> [INSTRUCTIONS FOR THE TASK] Stop at the line that contains "O ESTABLISHED(3633)=3". Until then, set down each line of the records exactly, beginning with the first, and skip pictures.

EXERCISE INPUTS START

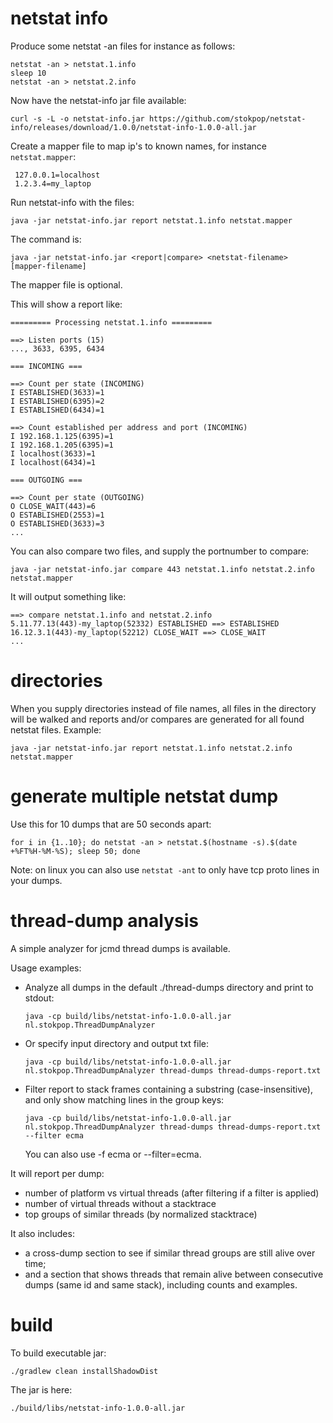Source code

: # netstat info

Produce some netstat -an files for instance as follows:

    netstat -an > netstat.1.info
    sleep 10
    netstat -an > netstat.2.info
    
Now have the netstat-info jar file available:

    curl -s -L -o netstat-info.jar https://github.com/stokpop/netstat-info/releases/download/1.0.0/netstat-info-1.0.0-all.jar

Create a mapper file to map ip's to known names, for instance `netstat.mapper`:
 
     127.0.0.1=localhost
     1.2.3.4=my_laptop
         
Run netstat-info with the files:

    java -jar netstat-info.jar report netstat.1.info netstat.mapper

The command is:

    java -jar netstat-info.jar <report|compare> <netstat-filename> [mapper-filename]

The mapper file is optional.
    
This will show a report like:

    ========= Processing netstat.1.info =========
    
    ==> Listen ports (15)
    ..., 3633, 6395, 6434
    
    === INCOMING ===
    
    ==> Count per state (INCOMING)
    I ESTABLISHED(3633)=1
    I ESTABLISHED(6395)=2
    I ESTABLISHED(6434)=1
    
    ==> Count established per address and port (INCOMING)
    I 192.168.1.125(6395)=1
    I 192.168.1.205(6395)=1
    I localhost(3633)=1
    I localhost(6434)=1
    
    === OUTGOING ===
    
    ==> Count per state (OUTGOING)
    O CLOSE_WAIT(443)=6
    O ESTABLISHED(2553)=1
    O ESTABLISHED(3633)=3
    ...
         
You can also compare two files, and supply the portnumber to compare:

    java -jar netstat-info.jar compare 443 netstat.1.info netstat.2.info netstat.mapper
    
It will output something like:

    ==> compare netstat.1.info and netstat.2.info
    5.11.77.13(443)-my_laptop(52332) ESTABLISHED ==> ESTABLISHED
    16.12.3.1(443)-my_laptop(52212) CLOSE_WAIT ==> CLOSE_WAIT
    ...

# directories

When you supply directories instead of file names, all files in the directory will be walked
and reports and/or compares are generated for all found netstat files. Example:

    java -jar netstat-info.jar report netstat.1.info netstat.2.info netstat.mapper

# generate multiple netstat dump

Use this for 10 dumps that are 50 seconds apart:

    for i in {1..10}; do netstat -an > netstat.$(hostname -s).$(date +%FT%H-%M-%S); sleep 50; done

Note: on linux you can also use `netstat -ant` to only have tcp proto lines in your dumps.
    
# thread-dump analysis

A simple analyzer for jcmd thread dumps is available.

Usage examples:

- Analyze all dumps in the default ./thread-dumps directory and print to stdout:

      java -cp build/libs/netstat-info-1.0.0-all.jar nl.stokpop.ThreadDumpAnalyzer

- Or specify input directory and output txt file:

      java -cp build/libs/netstat-info-1.0.0-all.jar nl.stokpop.ThreadDumpAnalyzer thread-dumps thread-dumps-report.txt

- Filter report to stack frames containing a substring (case-insensitive), and only show matching lines in the group keys:

      java -cp build/libs/netstat-info-1.0.0-all.jar nl.stokpop.ThreadDumpAnalyzer thread-dumps thread-dumps-report.txt --filter ecma

  You can also use -f ecma or --filter=ecma.

It will report per dump:
- number of platform vs virtual threads (after filtering if a filter is applied)
- number of virtual threads without a stacktrace
- top groups of similar threads (by normalized stacktrace)

It also includes:
- a cross-dump section to see if similar thread groups are still alive over time;
- and a section that shows threads that remain alive between consecutive dumps (same id and same stack), including counts and examples.

# build

To build executable jar:

    ./gradlew clean installShadowDist
    
The jar is here:

    ./build/libs/netstat-info-1.0.0-all.jar
    
         
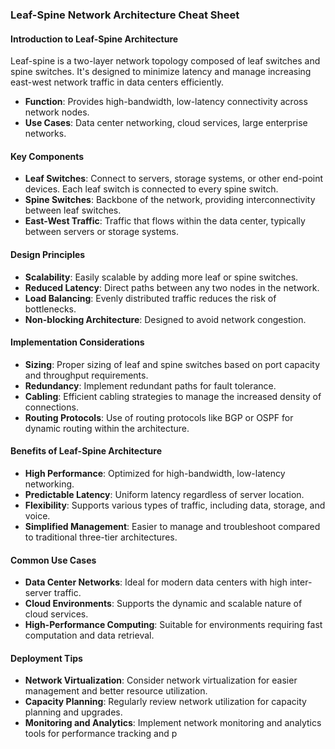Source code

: ### Leaf-Spine Network Architecture Cheat Sheet

#### Introduction to Leaf-Spine Architecture


Leaf-spine is a two-layer network topology composed of leaf switches and spine switches. It's designed to minimize latency and manage increasing east-west network traffic in data centers efficiently.

- **Function**: Provides high-bandwidth, low-latency connectivity across network nodes.
- **Use Cases**: Data center networking, cloud services, large enterprise networks.


#### Key Components


- **Leaf Switches**: Connect to servers, storage systems, or other end-point devices. Each leaf switch is connected to every spine switch.
- **Spine Switches**: Backbone of the network, providing interconnectivity between leaf switches.
- **East-West Traffic**: Traffic that flows within the data center, typically between servers or storage systems.


#### Design Principles


- **Scalability**: Easily scalable by adding more leaf or spine switches.
- **Reduced Latency**: Direct paths between any two nodes in the network.
- **Load Balancing**: Evenly distributed traffic reduces the risk of bottlenecks.
- **Non-blocking Architecture**: Designed to avoid network congestion.


#### Implementation Considerations


- **Sizing**: Proper sizing of leaf and spine switches based on port capacity and throughput requirements.
- **Redundancy**: Implement redundant paths for fault tolerance.
- **Cabling**: Efficient cabling strategies to manage the increased density of connections.
- **Routing Protocols**: Use of routing protocols like BGP or OSPF for dynamic routing within the architecture.


#### Benefits of Leaf-Spine Architecture


- **High Performance**: Optimized for high-bandwidth, low-latency networking.
- **Predictable Latency**: Uniform latency regardless of server location.
- **Flexibility**: Supports various types of traffic, including data, storage, and voice.
- **Simplified Management**: Easier to manage and troubleshoot compared to traditional three-tier architectures.


#### Common Use Cases


- **Data Center Networks**: Ideal for modern data centers with high inter-server traffic.
- **Cloud Environments**: Supports the dynamic and scalable nature of cloud services.
- **High-Performance Computing**: Suitable for environments requiring fast computation and data retrieval.


#### Deployment Tips


- **Network Virtualization**: Consider network virtualization for easier management and better resource utilization.
- **Capacity Planning**: Regularly review network utilization for capacity planning and upgrades.
- **Monitoring and Analytics**: Implement network monitoring and analytics tools for performance tracking and p
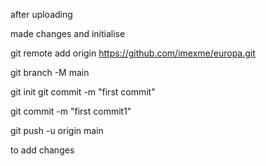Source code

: after uploading 

made changes and initialise





git remote add origin https://github.com/imexme/europa.git

git branch -M main


git init
git commit -m "first commit"

git commit -m "first commit1"

git push -u origin main






to add changes 








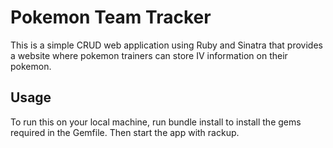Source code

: # Pokemon Team Tracker

This is a simple CRUD web application using Ruby and Sinatra that provides a website where pokemon trainers can store IV information on their pokemon.


## Usage

To run this on your local machine, run bundle install to install the gems required in the Gemfile. Then start the app with rackup.

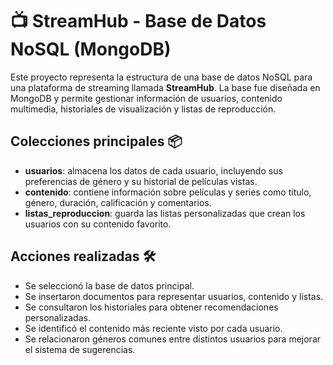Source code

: # 📺 StreamHub - Base de Datos NoSQL (MongoDB)

Este proyecto representa la estructura de una base de datos NoSQL para una plataforma de streaming llamada **StreamHub**. La base fue diseñada en MongoDB y permite gestionar información de usuarios, contenido multimedia, historiales de visualización y listas de reproducción.

## Colecciones principales 📦

- **usuarios**: almacena los datos de cada usuario, incluyendo sus preferencias de género y su historial de películas vistas.  
- **contenido**: contiene información sobre películas y series como título, género, duración, calificación y comentarios.  
- **listas_reproduccion**: guarda las listas personalizadas que crean los usuarios con su contenido favorito.  

## Acciones realizadas 🛠️

- Se seleccionó la base de datos principal.  
- Se insertaron documentos para representar usuarios, contenido y listas.  
- Se consultaron los historiales para obtener recomendaciones personalizadas.  
- Se identificó el contenido más reciente visto por cada usuario.  
- Se relacionaron géneros comunes entre distintos usuarios para mejorar el sistema de sugerencias.  
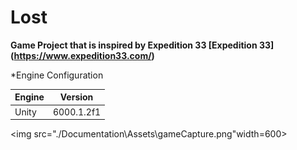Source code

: # Lost
__Game Project that is inspired by Expedition 33 [Expedition 33] (https://www.expedition33.com/)__

*Engine Configuration

|Engine|Version|
|------|-------|
|Unity|6000.1.2f1|

<img src="./Documentation\Assets\gameCapture.png"width=600>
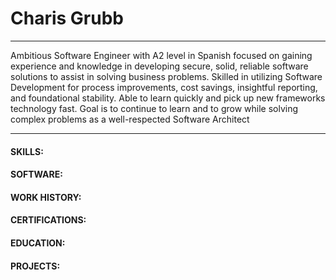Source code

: # Charis Grubb
_________________________________________________________________________________________________________________________________
 Ambitious Software Engineer with A2 level in Spanish focused on gaining experience and
 knowledge in developing secure, solid, reliable software solutions to assist in solving business
 problems. Skilled in utilizing Software Development for process improvements, cost savings,
 insightful reporting, and foundational stability. Able to learn quickly and pick up new frameworks
 technology fast.
 Goal is to continue to learn and to grow while solving complex problems as a well-respected
 Software Architect
 ________________________________________________________________________________________________________________________________

#### SKILLS:

#### SOFTWARE: 

#### WORK HISTORY:

#### CERTIFICATIONS: 

#### EDUCATION: 

#### PROJECTS:


 
 
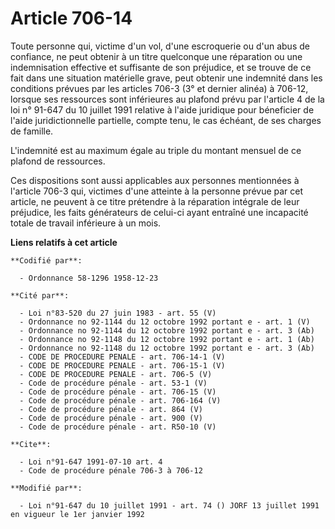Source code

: # Article 706-14

Toute personne qui, victime d'un vol, d'une escroquerie ou d'un abus de confiance, ne peut obtenir à un titre quelconque une
réparation ou une indemnisation effective et suffisante de son préjudice, et se trouve de ce fait dans une situation
matérielle grave, peut obtenir une indemnité dans les conditions prévues par les articles 706-3 (3° et dernier alinéa) à
706-12, lorsque ses ressources sont inférieures au plafond prévu par l'article 4 de la loi n° 91-647 du 10 juillet 1991
relative à l'aide juridique pour béneficier de l'aide juridictionnelle partielle, compte tenu, le cas échéant, de ses charges
de famille.

L'indemnité est au maximum égale au triple du montant mensuel de ce plafond de ressources.

Ces dispositions sont aussi applicables aux personnes mentionnées à l'article 706-3 qui, victimes d'une atteinte à la
personne prévue par cet article, ne peuvent à ce titre prétendre à la réparation intégrale de leur préjudice, les faits
générateurs de celui-ci ayant entraîné une incapacité totale de travail inférieure à un mois.

**Liens relatifs à cet article**

	**Codifié par**:

	  - Ordonnance 58-1296 1958-12-23

	**Cité par**:

	  - Loi n°83-520 du 27 juin 1983 - art. 55 (V)
	  - Ordonnance no 92-1144 du 12 octobre 1992 portant e - art. 1 (V)
	  - Ordonnance no 92-1144 du 12 octobre 1992 portant e - art. 3 (Ab)
	  - Ordonnance no 92-1148 du 12 octobre 1992 portant e - art. 1 (Ab)
	  - Ordonnance no 92-1148 du 12 octobre 1992 portant e - art. 3 (Ab)
	  - CODE DE PROCEDURE PENALE - art. 706-14-1 (V)
	  - CODE DE PROCEDURE PENALE - art. 706-15-1 (V)
	  - CODE DE PROCEDURE PENALE - art. 706-5 (V)
	  - Code de procédure pénale - art. 53-1 (V)
	  - Code de procédure pénale - art. 706-15 (V)
	  - Code de procédure pénale - art. 706-164 (V)
	  - Code de procédure pénale - art. 864 (V)
	  - Code de procédure pénale - art. 900 (V)
	  - Code de procédure pénale - art. R50-10 (V)

	**Cite**:

	  - Loi n°91-647 1991-07-10 art. 4
	  - Code de procédure pénale 706-3 à 706-12

	**Modifié par**:

	  - Loi n°91-647 du 10 juillet 1991 - art. 74 () JORF 13 juillet 1991 en vigueur le 1er janvier 1992
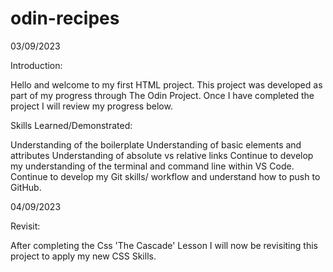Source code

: # odin-recipes

03/09/2023 

Introduction:

Hello and welcome to my first HTML project. This project was developed as part of my progress through The Odin Project. Once I have completed the project I will review my progress below.

Skills Learned/Demonstrated:

Understanding of the boilerplate
Understanding of basic elements and attributes
Understanding of absolute vs relative links
Continue to develop my understanding of the terminal and command line within VS Code.
Continue to develop my Git skills/ workflow and understand how to push to GitHub.

04/09/2023

Revisit:

After completing the Css 'The Cascade' Lesson I will now be revisiting this project to apply my new CSS Skills.



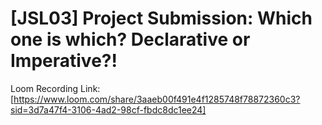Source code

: # [JSL03] Project Submission: Which one is which? Declarative or Imperative?!

Loom Recording Link: [https://www.loom.com/share/3aaeb00f491e4f1285748f78872360c3?sid=3d7a47f4-3106-4ad2-98cf-fbdc8dc1ee24]


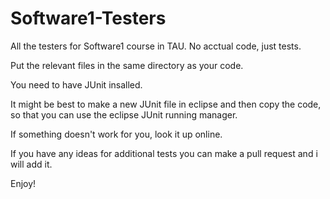 # Software1-Testers
All the testers for Software1 course in TAU. No acctual code, just tests.

Put the relevant files in the same directory as your code. 

You need to have JUnit insalled. 

It might be best to make a new JUnit file in eclipse and then copy the code, so that you can use the eclipse JUnit running manager.

If something doesn't work for you, look it up online.

If you have any ideas for additional tests you can make a pull request and i will add it.

Enjoy!

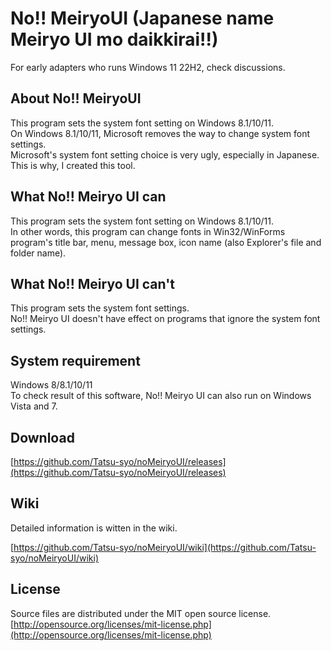 # No!! MeiryoUI (Japanese name Meiryo UI mo daikkirai!!)

For early adapters who runs Windows 11 22H2, check discussions.

## About No!! MeiryoUI

This program sets the system font setting on Windows 8.1/10/11.  
On Windows 8.1/10/11, Microsoft removes the way to change system font settings.  
Microsoft's system font setting choice is very ugly, especially in Japanese. This is why, I created this tool.  

## What No!! Meiryo UI can

This program sets the system font setting on Windows 8.1/10/11.  
In other words, this program can change fonts in Win32/WinForms program's title bar, menu, message box, icon name (also Explorer's file and folder name).  

## What No!! Meiryo UI can't

This program sets the system font settings.  
No!! Meiryo UI doesn't have effect on programs that ignore the system font settings.  

## System requirement

Windows 8/8.1/10/11  
To check result of this software, No!! Meiryo UI can also run on Windows Vista and 7.

## Download

[https://github.com/Tatsu-syo/noMeiryoUI/releases](https://github.com/Tatsu-syo/noMeiryoUI/releases)

## Wiki

Detailed information is witten in the wiki.

[https://github.com/Tatsu-syo/noMeiryoUI/wiki](https://github.com/Tatsu-syo/noMeiryoUI/wiki)

## License

Source files are distributed under the MIT open source license.  
[http://opensource.org/licenses/mit-license.php](http://opensource.org/licenses/mit-license.php)
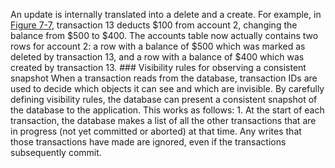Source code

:An update is internally translated into a delete and a create. For example, in
[Figure 7-7](#fig_transactions_mvcc), transaction 13 deducts $100 from account 2, changing the balance from
$500 to $400. The accounts table now actually contains two rows for account 2: a row with a balance
of $500 which was marked as deleted by transaction 13, and a row with a balance of $400 which was
created by transaction 13. ### Visibility rules for observing a consistent snapshot 
When a transaction reads from the database, transaction IDs are used to decide which objects it can
see and which are invisible. By carefully defining visibility rules, the database can present a
consistent snapshot of the database to the application. This works as follows: 1.  At the start of each transaction, the database makes a list of all the other transactions that
are in progress (not yet committed or aborted) at that time. Any writes that those
transactions have made are ignored, even if the transactions subsequently commit.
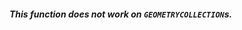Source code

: <div class="note warning">
    <h5>This function does not work on <code>GEOMETRYCOLLECTION</code>s.</h5>
</div>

EXERCISE INPUTS END

> [ANSWER BOX]
Source code

: # netstat info

Produce some netstat -an files for instance as follows:

    netstat -an > netstat.1.info
    sleep 10
    netstat -an > netstat.2.info
    
Now have the netstat-info jar file available:

    curl -s -L -o netstat-info.jar https://github.com/stokpop/netstat-info/releases/download/1.0.0/netstat-info-1.0.0-all.jar

Create a mapper file to map ip's to known names, for instance `netstat.mapper`:
 
     127.0.0.1=localhost
     1.2.3.4=my_laptop
         
Run netstat-info with the files:

    java -jar netstat-info.jar report netstat.1.info netstat.mapper

The command is:

    java -jar netstat-info.jar <report|compare> <netstat-filename> [mapper-filename]

The mapper file is optional.
    
This will show a report like:

    ========= Processing netstat.1.info =========
    
    ==> Listen ports (15)
    ..., 3633, 6395, 6434
    
    === INCOMING ===
    
    ==> Count per state (INCOMING)
    I ESTABLISHED(3633)=1
    I ESTABLISHED(6395)=2
    I ESTABLISHED(6434)=1
    
    ==> Count established per address and port (INCOMING)
    I 192.168.1.125(6395)=1
    I 192.168.1.205(6395)=1
    I localhost(3633)=1
    I localhost(6434)=1
    
    === OUTGOING ===
    
    ==> Count per state (OUTGOING)
    O CLOSE_WAIT(443)=6
    O ESTABLISHED(2553)=1
    O ESTABLISHED(3633)=3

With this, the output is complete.